Provided records >>

╔══

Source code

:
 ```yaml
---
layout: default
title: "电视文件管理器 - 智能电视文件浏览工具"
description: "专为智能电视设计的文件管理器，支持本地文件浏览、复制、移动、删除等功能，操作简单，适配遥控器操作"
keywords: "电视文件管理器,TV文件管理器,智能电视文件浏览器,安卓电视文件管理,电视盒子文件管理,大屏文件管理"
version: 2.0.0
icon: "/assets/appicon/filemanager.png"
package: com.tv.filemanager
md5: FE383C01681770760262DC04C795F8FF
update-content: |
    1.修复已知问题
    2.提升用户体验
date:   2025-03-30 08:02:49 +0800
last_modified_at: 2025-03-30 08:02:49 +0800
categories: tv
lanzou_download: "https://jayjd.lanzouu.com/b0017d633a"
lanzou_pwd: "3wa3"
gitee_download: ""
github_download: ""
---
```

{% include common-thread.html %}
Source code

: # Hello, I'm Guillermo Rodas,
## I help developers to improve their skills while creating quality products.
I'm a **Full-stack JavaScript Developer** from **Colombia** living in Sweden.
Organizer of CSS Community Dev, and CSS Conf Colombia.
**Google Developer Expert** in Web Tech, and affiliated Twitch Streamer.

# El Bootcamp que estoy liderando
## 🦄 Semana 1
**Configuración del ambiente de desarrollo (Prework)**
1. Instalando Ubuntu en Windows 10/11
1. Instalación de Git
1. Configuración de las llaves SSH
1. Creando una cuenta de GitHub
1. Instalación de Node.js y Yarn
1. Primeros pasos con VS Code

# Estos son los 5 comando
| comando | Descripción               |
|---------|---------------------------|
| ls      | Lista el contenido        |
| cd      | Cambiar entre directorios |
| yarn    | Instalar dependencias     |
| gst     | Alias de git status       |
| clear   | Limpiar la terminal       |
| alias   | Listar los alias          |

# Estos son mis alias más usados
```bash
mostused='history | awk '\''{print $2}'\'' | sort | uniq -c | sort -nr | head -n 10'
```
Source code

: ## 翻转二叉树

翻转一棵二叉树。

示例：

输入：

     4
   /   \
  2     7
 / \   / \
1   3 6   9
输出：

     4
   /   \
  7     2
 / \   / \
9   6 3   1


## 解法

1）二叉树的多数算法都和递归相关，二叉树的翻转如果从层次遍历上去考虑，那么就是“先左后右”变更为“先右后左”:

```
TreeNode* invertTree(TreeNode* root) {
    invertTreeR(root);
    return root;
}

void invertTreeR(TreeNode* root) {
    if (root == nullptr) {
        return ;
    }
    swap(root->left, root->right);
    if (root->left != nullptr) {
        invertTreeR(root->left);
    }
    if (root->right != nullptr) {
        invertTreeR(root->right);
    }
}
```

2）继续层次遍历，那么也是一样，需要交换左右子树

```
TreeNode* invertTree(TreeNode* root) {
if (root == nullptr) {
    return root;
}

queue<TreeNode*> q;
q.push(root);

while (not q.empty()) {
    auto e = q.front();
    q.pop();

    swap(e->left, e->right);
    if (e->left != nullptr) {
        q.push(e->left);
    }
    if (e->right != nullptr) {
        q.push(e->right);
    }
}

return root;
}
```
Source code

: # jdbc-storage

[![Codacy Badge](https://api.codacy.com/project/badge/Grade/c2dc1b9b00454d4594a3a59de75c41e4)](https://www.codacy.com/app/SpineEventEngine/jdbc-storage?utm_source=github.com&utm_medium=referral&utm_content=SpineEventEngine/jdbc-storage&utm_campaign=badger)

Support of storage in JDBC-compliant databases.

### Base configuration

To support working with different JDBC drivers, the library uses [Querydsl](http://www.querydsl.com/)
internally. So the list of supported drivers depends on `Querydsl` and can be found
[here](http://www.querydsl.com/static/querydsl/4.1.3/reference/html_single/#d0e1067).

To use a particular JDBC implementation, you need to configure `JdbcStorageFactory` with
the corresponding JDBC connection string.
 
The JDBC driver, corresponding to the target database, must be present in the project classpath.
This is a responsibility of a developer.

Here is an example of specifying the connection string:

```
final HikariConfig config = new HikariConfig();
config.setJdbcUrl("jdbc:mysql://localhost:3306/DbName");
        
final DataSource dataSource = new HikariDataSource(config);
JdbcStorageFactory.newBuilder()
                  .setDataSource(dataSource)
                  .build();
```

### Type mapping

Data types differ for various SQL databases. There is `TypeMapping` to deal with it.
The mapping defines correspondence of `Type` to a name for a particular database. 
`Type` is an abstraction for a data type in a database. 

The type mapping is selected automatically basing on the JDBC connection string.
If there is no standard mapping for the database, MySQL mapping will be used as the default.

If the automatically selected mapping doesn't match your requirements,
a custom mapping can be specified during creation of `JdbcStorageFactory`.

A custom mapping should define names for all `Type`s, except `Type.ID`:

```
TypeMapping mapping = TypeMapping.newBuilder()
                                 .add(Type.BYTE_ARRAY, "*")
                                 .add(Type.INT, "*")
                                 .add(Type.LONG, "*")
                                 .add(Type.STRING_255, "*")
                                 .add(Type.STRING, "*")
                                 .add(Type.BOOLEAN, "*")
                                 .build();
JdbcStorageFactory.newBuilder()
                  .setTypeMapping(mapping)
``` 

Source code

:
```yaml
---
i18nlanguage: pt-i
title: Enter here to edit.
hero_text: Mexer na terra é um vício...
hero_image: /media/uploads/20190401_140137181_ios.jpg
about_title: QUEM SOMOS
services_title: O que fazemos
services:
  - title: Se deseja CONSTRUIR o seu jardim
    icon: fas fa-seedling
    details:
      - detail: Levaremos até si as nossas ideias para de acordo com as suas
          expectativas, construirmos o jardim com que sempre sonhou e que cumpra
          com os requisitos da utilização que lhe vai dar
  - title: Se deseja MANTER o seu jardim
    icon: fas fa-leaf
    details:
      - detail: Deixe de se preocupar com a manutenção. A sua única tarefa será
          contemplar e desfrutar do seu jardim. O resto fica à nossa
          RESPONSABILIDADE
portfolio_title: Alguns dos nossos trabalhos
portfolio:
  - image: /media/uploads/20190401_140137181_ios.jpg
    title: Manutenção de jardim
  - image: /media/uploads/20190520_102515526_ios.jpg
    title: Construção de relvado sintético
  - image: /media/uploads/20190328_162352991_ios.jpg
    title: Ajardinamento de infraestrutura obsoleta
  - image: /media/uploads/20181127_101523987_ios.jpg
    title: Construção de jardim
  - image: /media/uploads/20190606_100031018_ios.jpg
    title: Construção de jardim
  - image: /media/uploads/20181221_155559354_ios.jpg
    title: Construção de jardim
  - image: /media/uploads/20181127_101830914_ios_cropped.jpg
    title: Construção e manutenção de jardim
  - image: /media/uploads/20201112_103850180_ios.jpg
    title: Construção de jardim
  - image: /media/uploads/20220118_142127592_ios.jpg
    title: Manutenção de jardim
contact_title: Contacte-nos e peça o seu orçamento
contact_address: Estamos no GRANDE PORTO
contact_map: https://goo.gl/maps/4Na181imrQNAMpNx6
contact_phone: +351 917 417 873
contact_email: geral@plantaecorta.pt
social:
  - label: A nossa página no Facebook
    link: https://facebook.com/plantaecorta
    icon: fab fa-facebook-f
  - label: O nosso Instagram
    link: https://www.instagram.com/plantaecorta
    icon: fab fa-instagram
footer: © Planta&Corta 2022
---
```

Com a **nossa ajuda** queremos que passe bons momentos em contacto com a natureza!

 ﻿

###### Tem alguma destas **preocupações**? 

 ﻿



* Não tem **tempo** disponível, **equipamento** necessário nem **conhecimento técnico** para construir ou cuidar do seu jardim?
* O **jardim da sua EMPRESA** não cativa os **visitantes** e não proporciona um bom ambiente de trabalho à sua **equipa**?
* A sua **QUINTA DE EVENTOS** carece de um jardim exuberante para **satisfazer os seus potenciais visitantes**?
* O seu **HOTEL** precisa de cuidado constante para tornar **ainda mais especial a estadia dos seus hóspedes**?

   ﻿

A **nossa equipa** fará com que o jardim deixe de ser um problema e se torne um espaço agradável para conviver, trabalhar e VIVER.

╚══

Goal of the exercise >> Above are the entries. Output exactly the lines beginning with the line that has "### Base configuration" and ending with the line that has "the corresponding JDBC connection string.".

Final answer >>
### Base configuration

To support working with different JDBC drivers, the library uses [Querydsl](http://www.querydsl.com/)
internally. So the list of supported drivers depends on `Querydsl` and can be found
[here](http://www.querydsl.com/static/querydsl/4.1.3/reference/html_single/#d0e1067).

To use a particular JDBC implementation, you need to configure `JdbcStorageFactory` with
the corresponding JDBC connection string.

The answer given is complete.